Sí, el mal se alimenta de los miedos, los temores y las inseguridades, y eso lo fortalece en cada acuerdo. En el lenguaje de la teoría de juegos, las decisiones del diablo son siempre decisiones paramétricas: porque conoce a la gente, a su gente, el diablo aísla a cada quien de los demás y le hace creer que sus necesidades, que sus deseos, que sus ambiciones son solamente suyas y no competen a los demás.

La corrupción parece ser el nombre de boga de los pactos de Mefisto. Y pareciera que la corrupción sucediera en el ámbito público tanto como en el privado. El derecho ha llegado a llamar al pacto fáustico como fraude, peculado, cohecho, prevaricato y varios nombres más. Pero lo cierto es que el derecho se queda corto, en esta ocasión, con respecto a la literatura.

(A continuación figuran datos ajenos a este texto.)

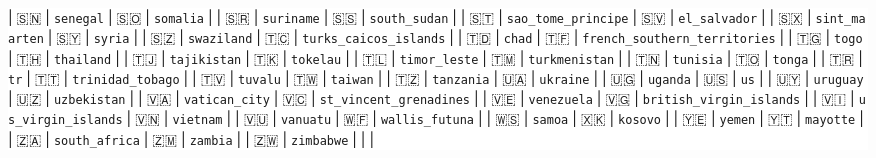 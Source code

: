 | :senegal: | `senegal` | :somalia: | `somalia` |
| :suriname: | `suriname` | :south_sudan: | `south_sudan` |
| :sao_tome_principe: | `sao_tome_principe` | :el_salvador: | `el_salvador` |
| :sint_maarten: | `sint_maarten` | :syria: | `syria` |
| :swaziland: | `swaziland` | :turks_caicos_islands: | `turks_caicos_islands` |
| :chad: | `chad` | :french_southern_territories: | `french_southern_territories` |
| :togo: | `togo` | :thailand: | `thailand` |
| :tajikistan: | `tajikistan` | :tokelau: | `tokelau` |
| :timor_leste: | `timor_leste` | :turkmenistan: | `turkmenistan` |
| :tunisia: | `tunisia` | :tonga: | `tonga` |
| :tr: | `tr` | :trinidad_tobago: | `trinidad_tobago` |
| :tuvalu: | `tuvalu` | :taiwan: | `taiwan` |
| :tanzania: | `tanzania` | :ukraine: | `ukraine` |
| :uganda: | `uganda` | :us: | `us` |
| :uruguay: | `uruguay` | :uzbekistan: | `uzbekistan` |
| :vatican_city: | `vatican_city` | :st_vincent_grenadines: | `st_vincent_grenadines` |
| :venezuela: | `venezuela` | :british_virgin_islands: | `british_virgin_islands` |
| :us_virgin_islands: | `us_virgin_islands` | :vietnam: | `vietnam` |
| :vanuatu: | `vanuatu` | :wallis_futuna: | `wallis_futuna` |
| :samoa: | `samoa` | :kosovo: | `kosovo` |
| :yemen: | `yemen` | :mayotte: | `mayotte` |
| :south_africa: | `south_africa` | :zambia: | `zambia` |
| :zimbabwe: | `zimbabwe` | | |

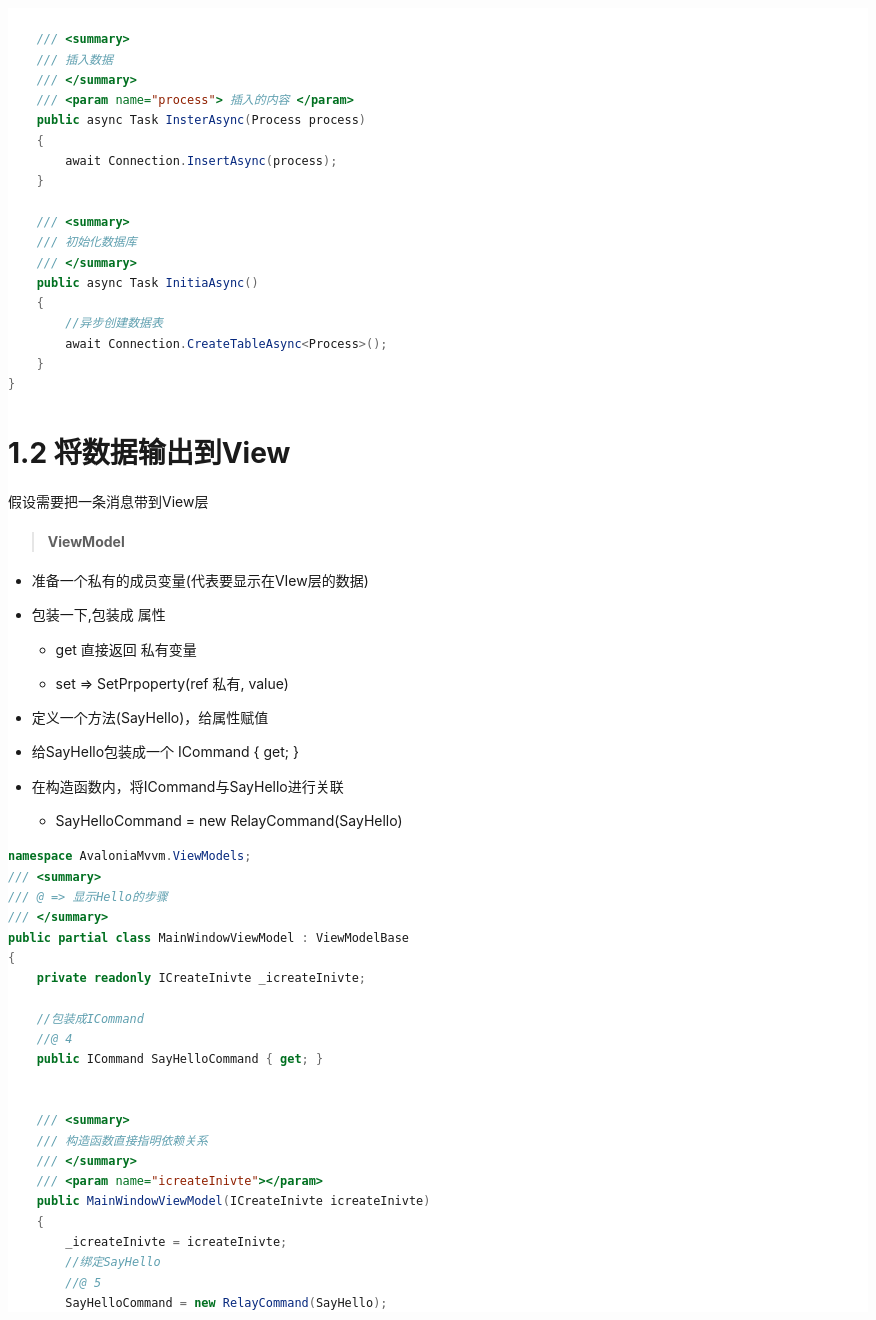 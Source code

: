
```csharp

    /// <summary>
    /// 插入数据
    /// </summary>
    /// <param name="process"> 插入的内容 </param>
    public async Task InsterAsync(Process process)
    {
        await Connection.InsertAsync(process);
    }

    /// <summary>
    /// 初始化数据库
    /// </summary>
    public async Task InitiaAsync()
    {
        //异步创建数据表
        await Connection.CreateTableAsync<Process>();
    }
}
```

# 1.2 将数据输出到View

假设需要把一条消息带到View层

> #### ViewModel

- 准备一个私有的成员变量(代表要显示在VIew层的数据) 

- 包装一下,包装成 属性
  
  - get 直接返回 私有变量
  
  - set => SetPrpoperty(ref 私有, value)

- 定义一个方法(SayHello)，给属性赋值

- 给SayHello包装成一个 ICommand { get; }

- 在构造函数内，将ICommand与SayHello进行关联
  
  - SayHelloCommand = new RelayCommand(SayHello)

```csharp
namespace AvaloniaMvvm.ViewModels;
/// <summary>
/// @ => 显示Hello的步骤
/// </summary>
public partial class MainWindowViewModel : ViewModelBase
{
    private readonly ICreateInivte _icreateInivte;

    //包装成ICommand
    //@ 4
    public ICommand SayHelloCommand { get; }


    /// <summary>
    /// 构造函数直接指明依赖关系
    /// </summary>
    /// <param name="icreateInivte"></param>
    public MainWindowViewModel(ICreateInivte icreateInivte)
    {
        _icreateInivte = icreateInivte;
        //绑定SayHello
        //@ 5
        SayHelloCommand = new RelayCommand(SayHello);
```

Para entender el profundo malestar de la cultura, la crisis sistémica y sistemática, la corrupción galopante, pero también la pérdida de capacidad de la acción colectiva, por ejemplo, basta con ir al Fausto de Goethe. Fausto accede a los acuerdo de Mefistófeles en el marco de su amor por Gretchen (o Margarita). Una auténtica tragedia.

La gente tiene precio. Esa es la verdadera tragedia del mundo contemporáneo. Los poderes, las autoridades, los agentes del sector financiero y muchos más lo saben. Y actúan en consecuencia. Han obligado a cada quien a agachar la cabeza. Y vender lo mejor que jamás pudieron tener: su vida. Con lo cual se hacen profundamente débiles, pierden cualquier inocencia –por ejemplo, alegría, o tranquilidad– que alguna vez tuvieron, se convierten en esclavos.

La mayoría de la gente nace libre, pero muere esclava, por el pacto fáustico.